*Task statement*: Copy out each line below verbatim, skipping any picture.

*Records supplied*:
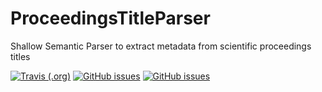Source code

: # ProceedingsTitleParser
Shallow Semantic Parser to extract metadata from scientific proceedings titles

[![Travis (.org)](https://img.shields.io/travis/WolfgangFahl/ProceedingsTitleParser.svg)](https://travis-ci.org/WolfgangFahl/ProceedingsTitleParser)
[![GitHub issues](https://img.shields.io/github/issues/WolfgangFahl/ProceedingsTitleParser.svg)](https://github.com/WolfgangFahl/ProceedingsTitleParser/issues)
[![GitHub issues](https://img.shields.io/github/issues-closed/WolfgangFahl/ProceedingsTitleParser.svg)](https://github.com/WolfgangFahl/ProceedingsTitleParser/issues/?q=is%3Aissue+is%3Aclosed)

*Solution for this exercise*:
Source code

: # ProceedingsTitleParser
Shallow Semantic Parser to extract metadata from scientific proceedings titles

[![Travis (.org)](https://img.shields.io/travis/WolfgangFahl/ProceedingsTitleParser.svg)](https://travis-ci.org/WolfgangFahl/ProceedingsTitleParser)
[![GitHub issues](https://img.shields.io/github/issues/WolfgangFahl/ProceedingsTitleParser.svg)](https://github.com/WolfgangFahl/ProceedingsTitleParser/issues)
[![GitHub issues](https://img.shields.io/github/issues-closed/WolfgangFahl/ProceedingsTitleParser.svg)](https://github.com/WolfgangFahl/ProceedingsTitleParser/issues/?q=is%3Aissue+is%3Aclosed)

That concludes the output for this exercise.